• Work task
Without changing a word, repeat the data, and include no pictures.

Records contained in a dataset:
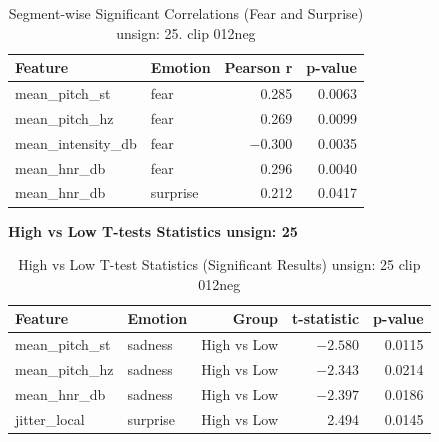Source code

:   \begin{table}[H]
    \centering 
    \begin{tabular}{llrr}
      \toprule
      \textbf{Feature}         & \textbf{Emotion} & \textbf{Pearson r} & \textbf{p-value} \\
      \midrule
      mean\_pitch\_st          & fear             & 0.285              & 0.0063           \\
      mean\_pitch\_hz          & fear             & 0.269              & 0.0099           \\
      mean\_intensity\_db      & fear             & $-0.300$           & 0.0035           \\
      mean\_hnr\_db            & fear             & 0.296              & 0.0040           \\
      mean\_hnr\_db            & surprise         & 0.212              & 0.0417           \\
      \bottomrule
    \end{tabular}
    \caption{Segment-wise Significant Correlations (Fear and Surprise) unsign: 25. clip 012neg}
    \label{tab:segcorr_fear_012}
  \end{table}
  
 
  \begin{table}[H]
    \centering
    \caption*{\textbf{High vs Low T-tests Statistics unsign: 25}}
    \begin{tabular}{llrrr}
      \toprule
      \textbf{Feature}         & \textbf{Emotion} & \textbf{Group}     & \textbf{t-statistic} & \textbf{p-value} \\
      \midrule
      mean\_pitch\_st          & sadness          & High vs Low        & $-2.580$             & 0.0115           \\
      mean\_pitch\_hz          & sadness          & High vs Low        & $-2.343$             & 0.0214           \\
      mean\_hnr\_db            & sadness          & High vs Low        & $-2.397$             & 0.0186           \\
      jitter\_local            & surprise         & High vs Low        & 2.494                & 0.0145           \\
      \bottomrule
    \end{tabular}
    \caption{High vs Low T-test Statistics (Significant Results) unsign: 25 clip 012neg}
    \label{tab:seghighlow_sad_surp_012}
  \end{table}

• Answer box
Source code

:   \begin{table}[H]
    \centering 
    \begin{tabular}{llrr}
      \toprule
      \textbf{Feature}         & \textbf{Emotion} & \textbf{Pearson r} & \textbf{p-value} \\
      \midrule
      mean\_pitch\_st          & fear             & 0.285              & 0.0063           \\
      mean\_pitch\_hz          & fear             & 0.269              & 0.0099           \\
      mean\_intensity\_db      & fear             & $-0.300$           & 0.0035           \\
      mean\_hnr\_db            & fear             & 0.296              & 0.0040           \\
      mean\_hnr\_db            & surprise         & 0.212              & 0.0417           \\
      \bottomrule
    \end{tabular}
    \caption{Segment-wise Significant Correlations (Fear and Surprise) unsign: 25. clip 012neg}
    \label{tab:segcorr_fear_012}
  \end{table}
  
 
  \begin{table}[H]
    \centering
    \caption*{\textbf{High vs Low T-tests Statistics unsign: 25}}
    \begin{tabular}{llrrr}
      \toprule
      \textbf{Feature}         & \textbf{Emotion} & \textbf{Group}     & \textbf{t-statistic} & \textbf{p-value} \\
      \midrule
      mean\_pitch\_st          & sadness          & High vs Low        & $-2.580$             & 0.0115           \\
      mean\_pitch\_hz          & sadness          & High vs Low        & $-2.343$             & 0.0214           \\
      mean\_hnr\_db            & sadness          & High vs Low        & $-2.397$             & 0.0186           \\
      jitter\_local            & surprise         & High vs Low        & 2.494                & 0.0145           \\
      \bottomrule
    \end{tabular}
    \caption{High vs Low T-test Statistics (Significant Results) unsign: 25 clip 012neg}
    \label{tab:seghighlow_sad_surp_012}
  \end{table}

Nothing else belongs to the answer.